__Assignment__: Scan the entries line by line and return those with "king".

(Excerpted data Opens)

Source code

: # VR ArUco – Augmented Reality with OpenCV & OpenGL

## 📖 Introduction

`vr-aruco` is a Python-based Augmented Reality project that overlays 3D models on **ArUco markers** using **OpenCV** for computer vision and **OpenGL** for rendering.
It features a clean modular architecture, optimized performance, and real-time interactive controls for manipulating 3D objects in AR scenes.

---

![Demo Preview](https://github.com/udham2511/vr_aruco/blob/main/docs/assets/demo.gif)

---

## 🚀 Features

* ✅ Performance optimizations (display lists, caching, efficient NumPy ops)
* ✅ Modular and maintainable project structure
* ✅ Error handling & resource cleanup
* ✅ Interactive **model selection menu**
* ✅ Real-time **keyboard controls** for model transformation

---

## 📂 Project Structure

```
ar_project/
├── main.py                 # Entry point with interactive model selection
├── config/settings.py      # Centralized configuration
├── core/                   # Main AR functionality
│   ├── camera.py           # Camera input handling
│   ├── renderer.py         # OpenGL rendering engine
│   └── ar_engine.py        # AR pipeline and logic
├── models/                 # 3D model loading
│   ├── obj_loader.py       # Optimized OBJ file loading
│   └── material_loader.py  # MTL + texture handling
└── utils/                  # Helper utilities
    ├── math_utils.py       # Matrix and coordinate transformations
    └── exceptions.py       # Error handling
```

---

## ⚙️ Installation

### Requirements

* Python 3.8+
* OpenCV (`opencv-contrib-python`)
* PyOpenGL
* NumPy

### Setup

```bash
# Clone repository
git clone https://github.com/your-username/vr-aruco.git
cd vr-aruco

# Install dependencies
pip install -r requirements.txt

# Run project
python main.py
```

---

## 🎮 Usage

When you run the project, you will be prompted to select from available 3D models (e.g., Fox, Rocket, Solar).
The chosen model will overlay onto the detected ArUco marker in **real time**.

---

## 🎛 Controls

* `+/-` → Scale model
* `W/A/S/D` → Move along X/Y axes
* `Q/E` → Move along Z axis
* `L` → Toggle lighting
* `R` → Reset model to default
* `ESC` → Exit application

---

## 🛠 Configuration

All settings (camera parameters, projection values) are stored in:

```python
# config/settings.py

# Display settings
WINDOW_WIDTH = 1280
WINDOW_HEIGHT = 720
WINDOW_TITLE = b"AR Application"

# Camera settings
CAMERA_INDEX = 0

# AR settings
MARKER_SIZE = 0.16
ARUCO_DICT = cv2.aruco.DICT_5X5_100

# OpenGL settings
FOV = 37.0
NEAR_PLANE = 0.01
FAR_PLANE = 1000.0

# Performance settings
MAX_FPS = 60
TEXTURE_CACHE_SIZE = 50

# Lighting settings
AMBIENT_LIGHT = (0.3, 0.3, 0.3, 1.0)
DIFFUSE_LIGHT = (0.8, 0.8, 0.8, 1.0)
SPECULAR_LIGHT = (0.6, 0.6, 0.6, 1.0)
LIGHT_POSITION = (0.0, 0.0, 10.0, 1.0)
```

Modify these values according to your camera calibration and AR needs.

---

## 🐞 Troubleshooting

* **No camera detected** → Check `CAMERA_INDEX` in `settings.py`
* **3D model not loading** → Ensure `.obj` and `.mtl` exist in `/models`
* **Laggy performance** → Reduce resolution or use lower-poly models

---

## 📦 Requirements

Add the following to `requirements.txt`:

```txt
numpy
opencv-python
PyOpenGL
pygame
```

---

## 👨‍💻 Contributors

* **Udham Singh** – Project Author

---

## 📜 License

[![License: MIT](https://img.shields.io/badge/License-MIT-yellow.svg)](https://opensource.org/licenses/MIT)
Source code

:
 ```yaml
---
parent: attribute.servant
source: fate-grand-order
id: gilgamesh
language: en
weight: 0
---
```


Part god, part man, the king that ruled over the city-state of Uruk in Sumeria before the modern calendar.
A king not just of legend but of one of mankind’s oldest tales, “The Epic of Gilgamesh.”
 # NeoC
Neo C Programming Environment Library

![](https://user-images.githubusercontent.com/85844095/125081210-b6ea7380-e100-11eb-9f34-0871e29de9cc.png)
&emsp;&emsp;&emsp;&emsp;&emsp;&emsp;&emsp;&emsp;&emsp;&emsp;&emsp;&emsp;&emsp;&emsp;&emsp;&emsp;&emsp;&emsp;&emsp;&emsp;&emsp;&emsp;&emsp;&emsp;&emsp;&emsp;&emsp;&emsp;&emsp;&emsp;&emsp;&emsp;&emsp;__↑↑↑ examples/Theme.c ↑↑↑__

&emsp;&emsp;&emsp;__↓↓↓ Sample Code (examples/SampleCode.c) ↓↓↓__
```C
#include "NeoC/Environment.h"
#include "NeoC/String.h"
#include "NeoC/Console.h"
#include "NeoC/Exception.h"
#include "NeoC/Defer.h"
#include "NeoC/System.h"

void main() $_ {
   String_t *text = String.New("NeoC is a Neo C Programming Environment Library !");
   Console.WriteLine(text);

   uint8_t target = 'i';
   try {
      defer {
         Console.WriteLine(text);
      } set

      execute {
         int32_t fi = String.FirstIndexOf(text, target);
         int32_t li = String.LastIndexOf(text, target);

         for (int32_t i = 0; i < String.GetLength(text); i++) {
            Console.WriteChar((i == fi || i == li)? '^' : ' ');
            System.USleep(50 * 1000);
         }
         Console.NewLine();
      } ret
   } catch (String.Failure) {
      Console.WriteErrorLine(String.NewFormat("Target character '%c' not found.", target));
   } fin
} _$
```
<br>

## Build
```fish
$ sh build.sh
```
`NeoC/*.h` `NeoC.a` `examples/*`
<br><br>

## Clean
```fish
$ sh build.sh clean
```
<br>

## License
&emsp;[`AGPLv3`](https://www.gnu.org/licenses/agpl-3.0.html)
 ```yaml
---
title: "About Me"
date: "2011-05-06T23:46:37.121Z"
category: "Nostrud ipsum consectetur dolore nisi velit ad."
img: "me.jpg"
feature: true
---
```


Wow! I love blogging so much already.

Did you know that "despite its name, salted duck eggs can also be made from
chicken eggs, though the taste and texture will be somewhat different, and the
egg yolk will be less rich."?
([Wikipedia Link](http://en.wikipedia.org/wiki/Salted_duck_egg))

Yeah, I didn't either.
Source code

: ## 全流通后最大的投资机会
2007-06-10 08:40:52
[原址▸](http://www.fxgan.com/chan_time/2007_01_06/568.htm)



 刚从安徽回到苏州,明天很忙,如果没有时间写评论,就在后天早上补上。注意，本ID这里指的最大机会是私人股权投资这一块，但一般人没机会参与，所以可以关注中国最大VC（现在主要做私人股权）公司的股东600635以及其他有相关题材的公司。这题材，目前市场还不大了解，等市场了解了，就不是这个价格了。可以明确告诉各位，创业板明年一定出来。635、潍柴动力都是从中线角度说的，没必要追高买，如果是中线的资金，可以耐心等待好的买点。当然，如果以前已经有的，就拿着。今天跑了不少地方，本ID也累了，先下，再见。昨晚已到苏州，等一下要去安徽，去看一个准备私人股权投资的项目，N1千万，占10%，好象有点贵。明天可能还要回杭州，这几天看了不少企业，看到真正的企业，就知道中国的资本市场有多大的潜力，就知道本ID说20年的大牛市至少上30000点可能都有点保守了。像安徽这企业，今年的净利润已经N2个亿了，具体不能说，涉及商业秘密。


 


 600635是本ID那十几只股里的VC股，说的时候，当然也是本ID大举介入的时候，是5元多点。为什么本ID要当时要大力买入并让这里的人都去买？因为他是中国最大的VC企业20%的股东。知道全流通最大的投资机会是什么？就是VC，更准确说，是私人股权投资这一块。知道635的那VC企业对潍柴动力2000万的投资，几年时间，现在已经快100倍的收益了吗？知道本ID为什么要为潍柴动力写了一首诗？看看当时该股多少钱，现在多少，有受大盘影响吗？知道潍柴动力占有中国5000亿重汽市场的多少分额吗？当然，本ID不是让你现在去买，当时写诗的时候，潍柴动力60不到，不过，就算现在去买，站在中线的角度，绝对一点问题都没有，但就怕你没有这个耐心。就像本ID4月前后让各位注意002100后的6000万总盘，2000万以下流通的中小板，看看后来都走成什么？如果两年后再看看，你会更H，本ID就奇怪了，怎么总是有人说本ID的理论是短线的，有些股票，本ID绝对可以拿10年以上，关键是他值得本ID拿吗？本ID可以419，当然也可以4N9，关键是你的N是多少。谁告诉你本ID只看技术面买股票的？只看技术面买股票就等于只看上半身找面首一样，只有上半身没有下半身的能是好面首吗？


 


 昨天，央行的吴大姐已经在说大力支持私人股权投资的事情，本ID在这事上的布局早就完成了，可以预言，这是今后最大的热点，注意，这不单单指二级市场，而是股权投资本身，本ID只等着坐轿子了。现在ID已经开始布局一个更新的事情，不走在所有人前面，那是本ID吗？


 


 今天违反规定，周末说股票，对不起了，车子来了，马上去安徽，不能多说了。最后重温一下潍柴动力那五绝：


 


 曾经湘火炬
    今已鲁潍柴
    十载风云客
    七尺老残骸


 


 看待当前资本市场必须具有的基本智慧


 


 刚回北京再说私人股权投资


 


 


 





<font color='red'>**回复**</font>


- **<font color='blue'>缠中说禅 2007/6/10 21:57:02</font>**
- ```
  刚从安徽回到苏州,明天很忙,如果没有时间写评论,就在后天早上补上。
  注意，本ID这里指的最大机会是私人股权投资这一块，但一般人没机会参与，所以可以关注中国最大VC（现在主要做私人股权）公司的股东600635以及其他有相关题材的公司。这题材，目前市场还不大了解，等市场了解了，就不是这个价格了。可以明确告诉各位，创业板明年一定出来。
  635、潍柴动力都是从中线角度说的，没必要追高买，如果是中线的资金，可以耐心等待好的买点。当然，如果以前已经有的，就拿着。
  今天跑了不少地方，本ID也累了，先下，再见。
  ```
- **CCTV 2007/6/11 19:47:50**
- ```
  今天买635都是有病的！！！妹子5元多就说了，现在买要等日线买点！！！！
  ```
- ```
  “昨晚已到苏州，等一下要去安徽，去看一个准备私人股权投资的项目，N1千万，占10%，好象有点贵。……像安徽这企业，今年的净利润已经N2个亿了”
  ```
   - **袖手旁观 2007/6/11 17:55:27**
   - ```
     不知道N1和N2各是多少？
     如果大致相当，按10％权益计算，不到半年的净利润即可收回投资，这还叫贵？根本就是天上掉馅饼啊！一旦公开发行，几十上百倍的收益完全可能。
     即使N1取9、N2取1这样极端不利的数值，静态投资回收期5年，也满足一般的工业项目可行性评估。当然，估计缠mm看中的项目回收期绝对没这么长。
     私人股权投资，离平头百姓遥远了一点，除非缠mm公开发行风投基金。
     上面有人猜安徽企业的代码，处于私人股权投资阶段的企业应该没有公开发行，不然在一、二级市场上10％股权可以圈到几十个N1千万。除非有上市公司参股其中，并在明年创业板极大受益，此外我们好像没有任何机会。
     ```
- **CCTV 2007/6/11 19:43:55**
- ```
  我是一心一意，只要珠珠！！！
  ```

(Excerpted data Closes)

__Task solution__:
Part god, part man, the king that ruled over the city-state of Uruk in Sumeria before the modern calendar.
A king not just of legend but of one of mankind’s oldest tales, “The Epic of Gilgamesh.”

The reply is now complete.